Requirement:
Write the records out again exactly as they read, dropping any picture they hold.

Recorded data:
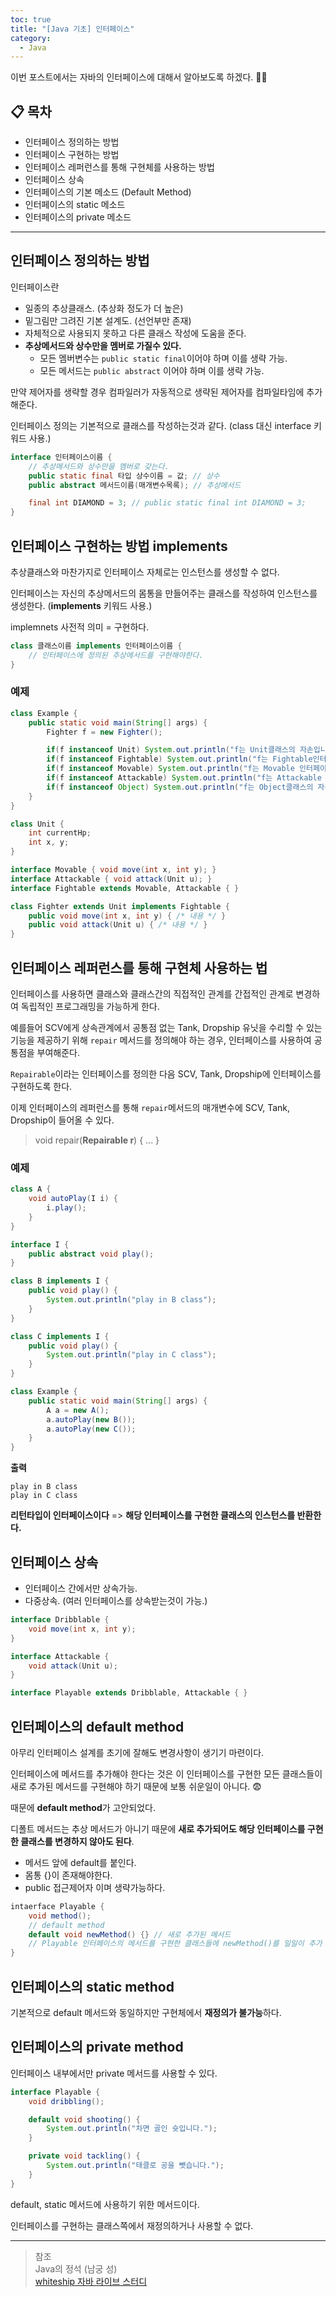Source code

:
 ```yaml
---
toc: true
title: "[Java 기초] 인터페이스"
category:
  - Java
---
```


이번 포스트에서는 자바의 인터페이스에 대해서 알아보도록 하겠다. 👨‍🏫

## 📋 목차

- 인터페이스 정의하는 방법
- 인터페이스 구현하는 방법
- 인터페이스 레퍼런스를 통해 구현체를 사용하는 방법
- 인터페이스 상속
- 인터페이스의 기본 메소드 $($Default Method)
- 인터페이스의 static 메소드
- 인터페이스의 private 메소드

---

## 인터페이스 정의하는 방법
인터페이스란

- 일종의 추상클래스. $($추상화 정도가 더 높은)
- 밑그림만 그려진 기본 설계도. $($선언부만 존재)
- 자체적으로 사용되지 못하고 다른 클래스 작성에 도움을 준다.
- **추상메서드와 상수만을 멤버로 가질수 있다.**
    - 모든 멤버변수는 `public static final`이어야 하며 이를 생략 가능.
    - 모든 메서드는 `public abstract` 이어야 하며 이를 생략 가능.

만약 제어자를 생략할 경우 컴파일러가 자동적으로 생략된 제어자를 컴파일타임에 추가해준다.

인터페이스 정의는 기본적으로 클래스를 작성하는것과 같다. $($class 대신 interface 키워드 사용.)

```java
interface 인터페이스이름 {
    // 추상메서드와 상수만을 멤버로 갖는다.
    public static final 타입 상수이름 = 값; // 상수
    public abstract 메서드이름(매개변수목록); // 추상메서드

    final int DIAMOND = 3; // public static final int DIAMOND = 3;
}
```

## 인터페이스 구현하는 방법 implements
추상클래스와 마찬가지로 인터페이스 자체로는 인스턴스를 생성할 수 없다.

인터페이스는 자신의 추상메서드의 몸통을 만들어주는 클래스를 작성하여 인스턴스를 생성한다. $($**implements** 키워드 사용.)

implemnets 사전적 의미 = 구현하다.

```java
class 클래스이름 implements 인터페이스이름 {
    // 인터페이스에 정의된 추상메서드를 구현해야한다.
}
```

### 예제

```java
class Example {
    public static void main(String[] args) {
        Fighter f = new Fighter();

        if(f instanceof Unit) System.out.println("f는 Unit클래스의 자손입니다.");
        if(f instanceof Fightable) System.out.println("f는 Fightable인터페이스를 구현했습니다.");
        if(f instanceof Movable) System.out.println("f는 Movable 인터페이스를 구현했습니다.");
        if(f instanceof Attackable) System.out.println("f는 Attackable 인터페이스를 구현했습니다.");
        if(f instanceof Object) System.out.println("f는 Object클래스의 자손입니다.");
    }
}

class Unit {
    int currentHp;
    int x, y;
}

interface Movable { void move(int x, int y); }
interface Attackable { void attack(Unit u); }
interface Fightable extends Movable, Attackable { }

class Fighter extends Unit implements Fightable {
    public void move(int x, int y) { /* 내용 */ }
    public void attack(Unit u) { /* 내용 */ }
}
```

## 인터페이스 레퍼런스를 통해 구현체 사용하는 법
인터페이스를 사용하면 클래스와 클래스간의 직접적인 관계를 간접적인 관계로 변경하여 독립적인 프로그래밍을 가능하게 한다.

예를들어 SCV에게 상속관계에서 공통점 없는 Tank, Dropship 유닛을 수리할 수 있는 기능을 제공하기 위해 `repair` 메서드를 정의해야 하는 경우, 인터페이스를 사용하여 공통점을 부여해준다.

`Repairable`이라는 인터페이스를 정의한 다음 SCV, Tank, Dropship에 인터페이스를 구현하도록 한다. 

이제 인터페이스의 레퍼런스를 통해 `repair`메서드의 매개변수에 SCV, Tank, Dropship이 들어올 수 있다.

> void repair(**Repairable r**) { ... }

### 예제

```java
class A {
    void autoPlay(I i) {
        i.play();
    }
}

interface I {
    public abstract void play();
}

class B implements I {
    public void play() {
        System.out.println("play in B class");
    }
}

class C implements I {
    public void play() {
        System.out.println("play in C class");
    }
}

class Example {
    public static void main(String[] args) {
        A a = new A();
        a.autoPlay(new B());
        a.autoPlay(new C());
    }
}
```

**출력**
```
play in B class
play in C class
```

**리턴타입이 인터페이스이다** => **해당 인터페이스를 구현한 클래스의 인스턴스를 반환한다.**

## 인터페이스 상속

- 인터페이스 간에서만 상속가능.
- 다중상속. $($여러 인터페이스를 상속받는것이 가능.)

```java
interface Dribblable {
    void move(int x, int y);
}

interface Attackable {
    void attack(Unit u);
}

interface Playable extends Dribblable, Attackable { }
```

## 인터페이스의 default method
아무리 인터페이스 설계를 초기에 잘해도 변경사항이 생기기 마련이다.

인터페이스에 메서드를 추가해야 한다는 것은 이 인터페이스를 구현한 모든 클래스들이 새로 추가된 메서드를 구현해야 하기 때문에 보통 쉬운일이 아니다. 😨

때문에 **default method**가 고안되었다.

디폴트 메서드는 추상 메서드가 아니기 때문에 **새로 추가되어도 해당 인터페이스를 구현한 클래스를 변경하지 않아도 된다**.

- 메서드 앞에 default를 붙인다.
- 몸통 {}이 존재해야한다.
- public 접근제어자 이며 생략가능하다.

```java
intaerface Playable {
    void method();
    // default method
    default void newMethod() {} // 새로 추가된 메서드
    // Playable 인터페이스의 메서드를 구현한 클래스들에 newMethod()를 일일이 추가 구현해주지 않아도 된다.
}
```

## 인터페이스의 static method
기본적으로 default 메서드와 동일하지만 구현체에서 **재정의가 불가능**하다.

## 인터페이스의 private method
인터페이스 내부에서만 private 메서드를 사용할 수 있다.

```java
interface Playable {
    void dribbling();

    default void shooting() { 
        System.out.println("차면 골인 슛입니다.");
    }

    private void tackling() {
        System.out.println("태클로 공을 뺏습니다.");
    }
} 
```

default, static 메서드에 사용하기 위한 메서드이다.

인터페이스를 구현하는 클래스쪽에서 재정의하거나 사용할 수 없다.

---

> 참조 <br>
> Java의 정석 $($남궁 성) <br>
> [whiteship 자바 라이브 스터디](https://github.com/whiteship/live-study)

Task result:
Source code

:
 ```yaml
---
toc: true
title: "[Java 기초] 인터페이스"
category:
  - Java
---
```


이번 포스트에서는 자바의 인터페이스에 대해서 알아보도록 하겠다. 👨‍🏫

## 📋 목차

- 인터페이스 정의하는 방법
- 인터페이스 구현하는 방법
- 인터페이스 레퍼런스를 통해 구현체를 사용하는 방법
- 인터페이스 상속
- 인터페이스의 기본 메소드 $($Default Method)
- 인터페이스의 static 메소드
- 인터페이스의 private 메소드

---

## 인터페이스 정의하는 방법
인터페이스란

- 일종의 추상클래스. $($추상화 정도가 더 높은)
- 밑그림만 그려진 기본 설계도. $($선언부만 존재)
- 자체적으로 사용되지 못하고 다른 클래스 작성에 도움을 준다.
- **추상메서드와 상수만을 멤버로 가질수 있다.**
    - 모든 멤버변수는 `public static final`이어야 하며 이를 생략 가능.
    - 모든 메서드는 `public abstract` 이어야 하며 이를 생략 가능.

만약 제어자를 생략할 경우 컴파일러가 자동적으로 생략된 제어자를 컴파일타임에 추가해준다.

인터페이스 정의는 기본적으로 클래스를 작성하는것과 같다. $($class 대신 interface 키워드 사용.)

```java
interface 인터페이스이름 {
    // 추상메서드와 상수만을 멤버로 갖는다.
    public static final 타입 상수이름 = 값; // 상수
    public abstract 메서드이름(매개변수목록); // 추상메서드

    final int DIAMOND = 3; // public static final int DIAMOND = 3;
}
```

## 인터페이스 구현하는 방법 implements
추상클래스와 마찬가지로 인터페이스 자체로는 인스턴스를 생성할 수 없다.

인터페이스는 자신의 추상메서드의 몸통을 만들어주는 클래스를 작성하여 인스턴스를 생성한다. $($**implements** 키워드 사용.)

implemnets 사전적 의미 = 구현하다.

```java
class 클래스이름 implements 인터페이스이름 {
    // 인터페이스에 정의된 추상메서드를 구현해야한다.
}
```

### 예제

```java
class Example {
    public static void main(String[] args) {
        Fighter f = new Fighter();

        if(f instanceof Unit) System.out.println("f는 Unit클래스의 자손입니다.");
        if(f instanceof Fightable) System.out.println("f는 Fightable인터페이스를 구현했습니다.");
        if(f instanceof Movable) System.out.println("f는 Movable 인터페이스를 구현했습니다.");
        if(f instanceof Attackable) System.out.println("f는 Attackable 인터페이스를 구현했습니다.");
        if(f instanceof Object) System.out.println("f는 Object클래스의 자손입니다.");
    }
}

class Unit {
    int currentHp;
    int x, y;
}

interface Movable { void move(int x, int y); }
interface Attackable { void attack(Unit u); }
interface Fightable extends Movable, Attackable { }

class Fighter extends Unit implements Fightable {
    public void move(int x, int y) { /* 내용 */ }
    public void attack(Unit u) { /* 내용 */ }
}
```

## 인터페이스 레퍼런스를 통해 구현체 사용하는 법
인터페이스를 사용하면 클래스와 클래스간의 직접적인 관계를 간접적인 관계로 변경하여 독립적인 프로그래밍을 가능하게 한다.

예를들어 SCV에게 상속관계에서 공통점 없는 Tank, Dropship 유닛을 수리할 수 있는 기능을 제공하기 위해 `repair` 메서드를 정의해야 하는 경우, 인터페이스를 사용하여 공통점을 부여해준다.

`Repairable`이라는 인터페이스를 정의한 다음 SCV, Tank, Dropship에 인터페이스를 구현하도록 한다. 

이제 인터페이스의 레퍼런스를 통해 `repair`메서드의 매개변수에 SCV, Tank, Dropship이 들어올 수 있다.

> void repair(**Repairable r**) { ... }

### 예제

```java
class A {
    void autoPlay(I i) {
        i.play();
    }
}

interface I {
    public abstract void play();
}

class B implements I {
    public void play() {
        System.out.println("play in B class");
    }
}

class C implements I {
    public void play() {
        System.out.println("play in C class");
    }
}

class Example {
    public static void main(String[] args) {
        A a = new A();
        a.autoPlay(new B());
        a.autoPlay(new C());
    }
}
```

**출력**
```
play in B class
play in C class
```

**리턴타입이 인터페이스이다** => **해당 인터페이스를 구현한 클래스의 인스턴스를 반환한다.**

## 인터페이스 상속

- 인터페이스 간에서만 상속가능.
- 다중상속. $($여러 인터페이스를 상속받는것이 가능.)

```java
interface Dribblable {
    void move(int x, int y);
}

interface Attackable {
    void attack(Unit u);
}

interface Playable extends Dribblable, Attackable { }
```

## 인터페이스의 default method
아무리 인터페이스 설계를 초기에 잘해도 변경사항이 생기기 마련이다.

인터페이스에 메서드를 추가해야 한다는 것은 이 인터페이스를 구현한 모든 클래스들이 새로 추가된 메서드를 구현해야 하기 때문에 보통 쉬운일이 아니다. 😨

때문에 **default method**가 고안되었다.

디폴트 메서드는 추상 메서드가 아니기 때문에 **새로 추가되어도 해당 인터페이스를 구현한 클래스를 변경하지 않아도 된다**.

- 메서드 앞에 default를 붙인다.
- 몸통 {}이 존재해야한다.
- public 접근제어자 이며 생략가능하다.

```java
intaerface Playable {
    void method();
    // default method
    default void newMethod() {} // 새로 추가된 메서드
    // Playable 인터페이스의 메서드를 구현한 클래스들에 newMethod()를 일일이 추가 구현해주지 않아도 된다.
}
```

## 인터페이스의 static method
기본적으로 default 메서드와 동일하지만 구현체에서 **재정의가 불가능**하다.

## 인터페이스의 private method
인터페이스 내부에서만 private 메서드를 사용할 수 있다.

```java
interface Playable {
    void dribbling();

    default void shooting() { 
        System.out.println("차면 골인 슛입니다.");
    }

    private void tackling() {
        System.out.println("태클로 공을 뺏습니다.");
    }
} 
```

default, static 메서드에 사용하기 위한 메서드이다.

인터페이스를 구현하는 클래스쪽에서 재정의하거나 사용할 수 없다.

---

> 참조 <br>
> Java의 정석 $($남궁 성) <br>
> [whiteship 자바 라이브 스터디](https://github.com/whiteship/live-study)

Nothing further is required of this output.